Friday, March 29, 2019

The Early Days of Spring

Once we had a couple of nice days, my spirits soared and for some reason, I imagined it was all over, this long wait we've endured, here, for sunshine and brightness and warmth.

But as quickly as the weather changed, for only a handful of days, and only part of those days, it was back to the damp and the rain and the misery of it all.

Cheery forest products company commercials tell us to be happy its raining because the rain grows trees.  Grows their fat banks accounts is more like it.  Does nothing for me by this time of year but start the grumbles grumbling.

By now in my life I am starkly aware of my age and that I am completely irrelevant to everyone else.  I am reminded of this almost daily, in eye rolls at check out stands if I'm slow at all, at the doctors office, pretty much everywhere.  I don't even try to engage any longer.

In reverse, I think often how irrelevant we all are, among the billions of people on the planet and within the vastness of space and time.    When people are short with me or I feel especially alone, I think of that and I feel peace with it.

When I returned the four big boys to the Salem colony on Tuesday, the little Siamese, among the first fixed two weeks prior, was meowing and meowing, as she wandered the property and then trotted to the barn.  The old woman said she was lonely for her friends.  I tried to get a video of her angst but my camera wasn't working right, so I followed her to the barn to try to use my cell phone for the video.   There to my surprise, I found this:


I'd left traps for her, to try to catch the last couple cats.  I'd set one myself in the barn Monday morning, when I picked up another cat there.  She'd put the traps up, on a tractor and a little trailer, to keep the skunks from them, at some point on Monday.   But she didn't close them.  At some point, this cat, one I hadn't seen, got into the trap, even sitting as it was, across the small trailer full of brush and the back of a mower.  How long the cat was in there, I don't know.

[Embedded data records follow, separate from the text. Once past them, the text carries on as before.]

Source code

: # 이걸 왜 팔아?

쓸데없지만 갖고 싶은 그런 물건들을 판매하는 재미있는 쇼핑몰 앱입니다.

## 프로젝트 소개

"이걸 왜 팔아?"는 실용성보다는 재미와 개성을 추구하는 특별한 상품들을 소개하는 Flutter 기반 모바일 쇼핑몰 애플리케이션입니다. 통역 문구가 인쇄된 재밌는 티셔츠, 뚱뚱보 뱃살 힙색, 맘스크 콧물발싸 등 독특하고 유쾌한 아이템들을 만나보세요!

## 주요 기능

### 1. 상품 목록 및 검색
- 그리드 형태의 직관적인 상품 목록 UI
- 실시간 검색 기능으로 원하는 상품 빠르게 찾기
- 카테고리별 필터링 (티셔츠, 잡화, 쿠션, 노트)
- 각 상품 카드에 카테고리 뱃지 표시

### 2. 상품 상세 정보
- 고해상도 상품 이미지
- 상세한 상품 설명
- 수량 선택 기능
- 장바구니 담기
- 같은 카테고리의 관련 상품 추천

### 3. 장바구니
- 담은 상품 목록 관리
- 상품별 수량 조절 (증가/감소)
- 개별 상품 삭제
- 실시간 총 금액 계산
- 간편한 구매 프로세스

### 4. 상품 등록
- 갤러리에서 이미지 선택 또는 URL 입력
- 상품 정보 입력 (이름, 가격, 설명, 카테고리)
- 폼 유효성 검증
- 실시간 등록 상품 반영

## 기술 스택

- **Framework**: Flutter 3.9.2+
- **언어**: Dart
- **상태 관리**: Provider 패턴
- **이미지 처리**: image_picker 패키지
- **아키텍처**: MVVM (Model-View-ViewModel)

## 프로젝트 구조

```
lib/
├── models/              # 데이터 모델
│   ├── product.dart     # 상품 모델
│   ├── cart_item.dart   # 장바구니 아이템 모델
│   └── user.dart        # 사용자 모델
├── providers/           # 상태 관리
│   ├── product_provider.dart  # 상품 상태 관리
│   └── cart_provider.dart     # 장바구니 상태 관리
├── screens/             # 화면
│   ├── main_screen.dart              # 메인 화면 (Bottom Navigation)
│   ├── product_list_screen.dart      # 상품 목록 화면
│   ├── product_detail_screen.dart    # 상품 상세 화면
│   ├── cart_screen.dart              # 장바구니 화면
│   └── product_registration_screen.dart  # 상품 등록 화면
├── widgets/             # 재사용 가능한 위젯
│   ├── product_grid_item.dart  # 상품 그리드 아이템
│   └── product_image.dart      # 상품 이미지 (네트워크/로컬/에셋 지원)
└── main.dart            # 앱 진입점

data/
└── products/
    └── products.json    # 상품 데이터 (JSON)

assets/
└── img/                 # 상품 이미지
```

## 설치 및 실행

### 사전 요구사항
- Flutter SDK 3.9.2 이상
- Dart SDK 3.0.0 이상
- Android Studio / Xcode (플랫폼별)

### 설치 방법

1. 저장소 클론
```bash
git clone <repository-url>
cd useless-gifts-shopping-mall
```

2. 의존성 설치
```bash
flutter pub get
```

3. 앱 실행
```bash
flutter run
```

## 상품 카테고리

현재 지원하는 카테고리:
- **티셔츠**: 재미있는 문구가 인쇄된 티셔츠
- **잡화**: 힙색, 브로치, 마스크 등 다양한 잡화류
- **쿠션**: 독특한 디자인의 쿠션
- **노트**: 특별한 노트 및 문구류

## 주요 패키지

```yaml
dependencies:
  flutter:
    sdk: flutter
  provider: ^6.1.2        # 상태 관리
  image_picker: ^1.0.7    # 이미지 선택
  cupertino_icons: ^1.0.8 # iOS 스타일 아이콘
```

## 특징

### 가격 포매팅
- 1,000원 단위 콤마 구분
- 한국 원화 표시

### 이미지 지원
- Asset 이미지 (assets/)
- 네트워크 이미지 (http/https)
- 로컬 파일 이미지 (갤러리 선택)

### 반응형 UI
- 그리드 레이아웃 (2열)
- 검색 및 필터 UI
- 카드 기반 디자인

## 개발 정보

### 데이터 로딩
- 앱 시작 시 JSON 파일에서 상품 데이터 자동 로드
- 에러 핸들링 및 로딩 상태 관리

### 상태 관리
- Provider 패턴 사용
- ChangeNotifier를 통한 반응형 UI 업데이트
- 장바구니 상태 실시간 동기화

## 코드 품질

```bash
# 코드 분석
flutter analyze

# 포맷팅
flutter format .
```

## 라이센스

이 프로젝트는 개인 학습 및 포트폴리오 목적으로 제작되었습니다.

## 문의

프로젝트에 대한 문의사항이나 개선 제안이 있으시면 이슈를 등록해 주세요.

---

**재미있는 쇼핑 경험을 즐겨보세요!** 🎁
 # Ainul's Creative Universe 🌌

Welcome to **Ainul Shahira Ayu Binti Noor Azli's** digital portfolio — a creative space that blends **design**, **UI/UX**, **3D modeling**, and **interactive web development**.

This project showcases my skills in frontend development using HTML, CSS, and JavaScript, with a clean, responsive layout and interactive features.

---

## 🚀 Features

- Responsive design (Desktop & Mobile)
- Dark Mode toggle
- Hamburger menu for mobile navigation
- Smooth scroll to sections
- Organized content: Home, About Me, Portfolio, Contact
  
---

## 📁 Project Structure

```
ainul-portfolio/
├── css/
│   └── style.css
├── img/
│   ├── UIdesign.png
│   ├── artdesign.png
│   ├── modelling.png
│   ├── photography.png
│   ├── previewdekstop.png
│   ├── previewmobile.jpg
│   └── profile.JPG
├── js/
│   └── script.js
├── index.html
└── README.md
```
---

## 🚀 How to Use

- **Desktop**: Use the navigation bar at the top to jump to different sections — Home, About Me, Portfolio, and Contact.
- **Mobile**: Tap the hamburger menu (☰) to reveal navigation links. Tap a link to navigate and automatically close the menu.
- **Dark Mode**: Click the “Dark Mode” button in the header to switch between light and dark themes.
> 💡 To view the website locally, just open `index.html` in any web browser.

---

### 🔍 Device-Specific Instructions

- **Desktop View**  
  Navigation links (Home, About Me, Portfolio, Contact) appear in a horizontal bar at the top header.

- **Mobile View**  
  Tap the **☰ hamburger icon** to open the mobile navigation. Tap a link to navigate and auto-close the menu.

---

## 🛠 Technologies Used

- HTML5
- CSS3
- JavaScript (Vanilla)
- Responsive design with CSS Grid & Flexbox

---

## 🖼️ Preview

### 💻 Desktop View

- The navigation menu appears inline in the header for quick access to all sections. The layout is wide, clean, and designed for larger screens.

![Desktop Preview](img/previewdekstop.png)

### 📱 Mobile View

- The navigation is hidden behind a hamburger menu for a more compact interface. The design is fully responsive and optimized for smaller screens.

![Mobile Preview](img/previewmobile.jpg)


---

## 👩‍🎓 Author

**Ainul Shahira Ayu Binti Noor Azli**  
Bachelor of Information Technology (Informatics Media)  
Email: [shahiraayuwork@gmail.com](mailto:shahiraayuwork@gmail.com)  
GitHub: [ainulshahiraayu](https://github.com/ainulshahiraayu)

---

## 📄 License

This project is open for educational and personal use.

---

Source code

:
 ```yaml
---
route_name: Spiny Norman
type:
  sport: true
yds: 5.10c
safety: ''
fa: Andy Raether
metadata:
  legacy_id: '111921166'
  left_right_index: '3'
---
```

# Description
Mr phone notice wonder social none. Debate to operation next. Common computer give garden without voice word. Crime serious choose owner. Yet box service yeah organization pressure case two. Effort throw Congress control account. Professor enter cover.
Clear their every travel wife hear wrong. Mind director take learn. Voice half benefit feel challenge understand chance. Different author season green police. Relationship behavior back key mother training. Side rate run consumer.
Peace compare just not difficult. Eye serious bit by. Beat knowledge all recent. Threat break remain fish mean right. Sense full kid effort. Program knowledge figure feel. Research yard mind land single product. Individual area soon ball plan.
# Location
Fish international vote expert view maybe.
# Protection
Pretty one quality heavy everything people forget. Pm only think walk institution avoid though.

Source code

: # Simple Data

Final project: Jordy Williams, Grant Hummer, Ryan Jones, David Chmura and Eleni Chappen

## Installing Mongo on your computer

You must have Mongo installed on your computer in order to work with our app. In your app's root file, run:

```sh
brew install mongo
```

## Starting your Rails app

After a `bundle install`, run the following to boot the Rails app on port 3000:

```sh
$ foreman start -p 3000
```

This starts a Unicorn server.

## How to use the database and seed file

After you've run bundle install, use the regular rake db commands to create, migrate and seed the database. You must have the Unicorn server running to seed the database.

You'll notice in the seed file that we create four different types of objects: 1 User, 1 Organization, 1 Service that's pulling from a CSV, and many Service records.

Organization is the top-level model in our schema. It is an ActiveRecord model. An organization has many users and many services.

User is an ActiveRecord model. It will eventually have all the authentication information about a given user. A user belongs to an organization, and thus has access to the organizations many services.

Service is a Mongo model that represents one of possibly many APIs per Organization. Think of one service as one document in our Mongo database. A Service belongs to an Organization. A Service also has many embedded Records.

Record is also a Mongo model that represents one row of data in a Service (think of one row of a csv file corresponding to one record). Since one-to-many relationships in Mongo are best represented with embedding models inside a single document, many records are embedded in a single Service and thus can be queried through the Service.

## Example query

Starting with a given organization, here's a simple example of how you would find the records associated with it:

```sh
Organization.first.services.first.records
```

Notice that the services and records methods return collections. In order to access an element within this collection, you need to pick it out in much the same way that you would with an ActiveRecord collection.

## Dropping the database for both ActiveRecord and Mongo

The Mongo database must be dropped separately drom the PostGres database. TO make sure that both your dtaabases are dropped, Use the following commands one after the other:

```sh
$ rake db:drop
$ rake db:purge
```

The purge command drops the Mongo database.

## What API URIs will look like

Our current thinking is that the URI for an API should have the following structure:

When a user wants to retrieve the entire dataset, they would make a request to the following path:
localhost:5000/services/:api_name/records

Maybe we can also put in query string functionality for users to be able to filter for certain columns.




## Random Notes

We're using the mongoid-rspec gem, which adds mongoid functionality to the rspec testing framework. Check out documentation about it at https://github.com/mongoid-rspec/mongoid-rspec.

I brought him home and put him in with the other cat still here---all black Snuffles, who had a bad cold.  I named him Westerly.

Heartland Humane was doing some cat fixing yesterday.   I was in a rush to get moving yesterday morning and Westerly would not enter a trap from the holding cage, he had shared with his colony mate Snuffles.  I had removed Snuffles already, since she's tame and then usually just put a set trap in a holding cage, and uncover the cage and the cat goes in the set trap for privacy.  Not Westerly.

So I began trying to push him from behind, through the holding cage mesh, but instead of being afraid, he started purring.  Oh gosh, I thought.  So I opened the cage door, reached in, and began to pet the skinny little thing and he arched his back and leaned into it and purred. 

Thankfully Heartland agreed to help him find a real home too.   Good luck Westerly and Snuffles.

Snuffles has had a URI going on for some time, and would sleep in a box at the colony.  I had to find her a way to get antibiotics and help and was ecstatic when Heartland Humane offered to take her.
The other three I took to be fixed were all girls.   I remembered a Lebanon woman who had two girls inside.  I"d gotten a black tux they cared for on their front porch fixed but they hadn't the money to get the girls done.  I called her and she was very happy to have the option.  She loves the sisters, Cinder and Ember.  These photos are bad.  I'd left my camera in the car and it was cold in the car.  I then brought it into the warm bathroom and the lens fogged over.  I wiped it with tissue but it would fog again and I was out of time, needed to get somewhere, and took the photos anyhow.  Ember had decided to go under my sink, to escape the nonsense.


 
Cinder, fixed yesterday.  
Ember

The third cat had been living outside at someone's place, abandoned by someone else, and the lady said she was pregnant but thought she had several weeks to go.  She didn't want kittens born under the house.   So I picked her up yesterday morning, after the woman finally got her into a carrier late Wednesday evening.   She wants to make her an indoor cat and her own, now that she is fixed.  Zoey is lucky!   She is recuperating here for a couple of days, since the surgery was a little rough on her.  She is the sweetest kitty and how someone could leave her behind to fend on her own, well it makes me think bad thoughts about people who do such things.

Zoey, a very sweet torbi girl, still here, but she'll go home today.

So after the effort of Saturday through Tuesday, getting 19, mostly from Salem, caught and fixed and returned, trying to clean up, catch up, and then the five more yesterday, I'm still a little frayed around the edges.  But 24 more cats helped this week.

Someday the sun will return.


2 comments:

  1. Anonymous2:40 PM

    I think you have changed the world to a better place far more than many people. Older gay men also become invisible to younger gay men. I am not really surprised but does catch me at times.

    ReplyDelete
    Replies
    1. Everyone who doesn't die young will get old. I think that too, with irony, when people treat me like crap. Are you full on retired now Andrew?